(Saved entries)
==========
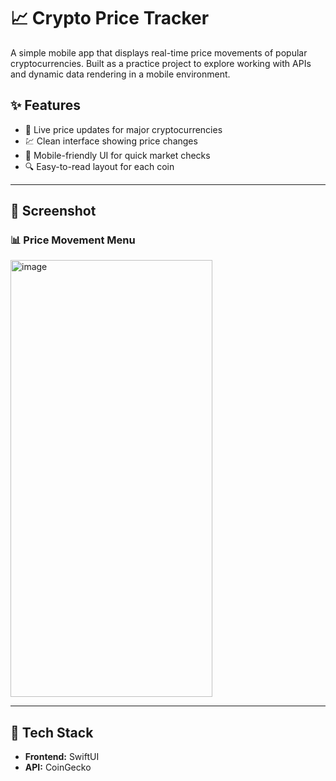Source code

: # 📈 Crypto Price Tracker

A simple mobile app that displays real-time price movements of popular cryptocurrencies. Built as a practice project to explore working with APIs and dynamic data rendering in a mobile environment.

## ✨ Features

- 🔄 Live price updates for major cryptocurrencies
- 💹 Clean interface showing price changes
- 📱 Mobile-friendly UI for quick market checks
- 🔍 Easy-to-read layout for each coin

---

## 📸 Screenshot

### 📊 Price Movement Menu

<!-- Add your screenshot below -->
<img width="323" height="699" alt="image" src="https://github.com/user-attachments/assets/527c9770-3b87-4277-a448-268e6d433df7" />

---

## 🔧 Tech Stack

- **Frontend:** SwiftUI
- **API:** CoinGecko

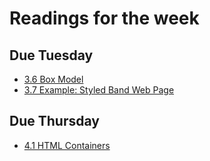 # Readings for the week
## Due Tuesday
* [3.6 Box Model](https://learn.zybooks.com/zybook/UNCOBACS200SanchezSpring2022/chapter/3/section/6)
* [3.7 Example: Styled Band Web Page](https://learn.zybooks.com/zybook/UNCOBACS200SanchezSpring2022/chapter/3/section/7)
## Due Thursday
* [4.1 HTML Containers](https://learn.zybooks.com/zybook/UNCOBACS200SanchezSpring2022/chapter/4/section/1)
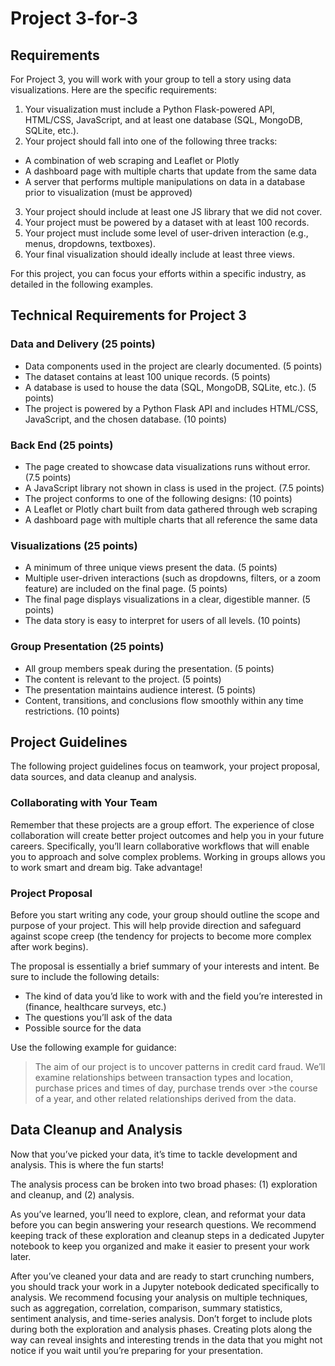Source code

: # Project 3-for-3

## Requirements

For Project 3, you will work with your group to tell a story using data visualizations. Here are the specific requirements:

1. Your visualization must include a Python Flask-powered API, HTML/CSS, JavaScript, and at least one database (SQL, MongoDB, SQLite, etc.).
2. Your project should fall into one of the following three tracks:
  - A combination of web scraping and Leaflet or Plotly
  - A dashboard page with multiple charts that update from the same data
  - A server that performs multiple manipulations on data in a database prior to visualization (must be approved)
3. Your project should include at least one JS library that we did not cover.
4. Your project must be powered by a dataset with at least 100 records.
5. Your project must include some level of user-driven interaction (e.g., menus, dropdowns, textboxes).
6. Your final visualization should ideally include at least three views.

For this project, you can focus your efforts within a specific industry, as detailed in the following examples.

## Technical Requirements for Project 3

### Data and Delivery (25 points)
- Data components used in the project are clearly documented. (5 points)
- The dataset contains at least 100 unique records. (5 points)
- A database is used to house the data (SQL, MongoDB, SQLite, etc.). (5 points)
- The project is powered by a Python Flask API and includes HTML/CSS, JavaScript, and the chosen database. (10 points)

### Back End (25 points)
- The page created to showcase data visualizations runs without error. (7.5 points)
- A JavaScript library not shown in class is used in the project. (7.5 points)
- The project conforms to one of the following designs: (10 points)
- A Leaflet or Plotly chart built from data gathered through web scraping
- A dashboard page with multiple charts that all reference the same data

### Visualizations (25 points)
- A minimum of three unique views present the data. (5 points)
- Multiple user-driven interactions (such as dropdowns, filters, or a zoom feature) are included on the final page. (5 points)
- The final page displays visualizations in a clear, digestible manner. (5 points)
- The data story is easy to interpret for users of all levels. (10 points)

### Group Presentation (25 points)
- All group members speak during the presentation. (5 points)
- The content is relevant to the project. (5 points)
- The presentation maintains audience interest. (5 points)
- Content, transitions, and conclusions flow smoothly within any time restrictions. (10 points)

## Project Guidelines
The following project guidelines focus on teamwork, your project proposal, data sources, and data cleanup and analysis.

### Collaborating with Your Team
Remember that these projects are a group effort. The experience of close collaboration will create better project outcomes and help you in your future careers. Specifically, you’ll learn collaborative workflows that will enable you to approach and solve complex problems. Working in groups allows you to work smart and dream big. Take advantage!

### Project Proposal
Before you start writing any code, your group should outline the scope and purpose of your project. This will help provide direction and safeguard against scope creep (the tendency for projects to become more complex after work begins).

The proposal is essentially a brief summary of your interests and intent. Be sure to include the following details:
- The kind of data you’d like to work with and the field you’re interested in (finance, healthcare surveys, etc.)
- The questions you’ll ask of the data
- Possible source for the data

Use the following example for guidance:

> The aim of our project is to uncover patterns in credit card fraud. We’ll examine relationships between transaction types and location, purchase prices and times of day, purchase trends over >the course of a year, and other related relationships derived from the data.


## Data Cleanup and Analysis
Now that you’ve picked your data, it’s time to tackle development and analysis. This is where the fun starts!

The analysis process can be broken into two broad phases: (1) exploration and cleanup, and (2) analysis.

As you’ve learned, you’ll need to explore, clean, and reformat your data before you can begin answering your research questions. We recommend keeping track of these exploration and cleanup steps in a dedicated Jupyter notebook to keep you organized and make it easier to present your work later.

After you’ve cleaned your data and are ready to start crunching numbers, you should track your work in a Jupyter notebook dedicated specifically to analysis. We recommend focusing your analysis on multiple techniques, such as aggregation, correlation, comparison, summary statistics, sentiment analysis, and time-series analysis. Don’t forget to include plots during both the exploration and analysis phases. Creating plots along the way can reveal insights and interesting trends in the data that you might not notice if you wait until you’re preparing for your presentation.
==========
Task »
Look back at the data above. Transcribe exactly the lines starting at the line that contains "## ✨ Features" and ending at the line that contains "<!-- Add your screenshot below -->".

Exercise answer »
## ✨ Features

- 🔄 Live price updates for major cryptocurrencies
- 💹 Clean interface showing price changes
- 📱 Mobile-friendly UI for quick market checks
- 🔍 Easy-to-read layout for each coin

---

## 📸 Screenshot

### 📊 Price Movement Menu

<!-- Add your screenshot below -->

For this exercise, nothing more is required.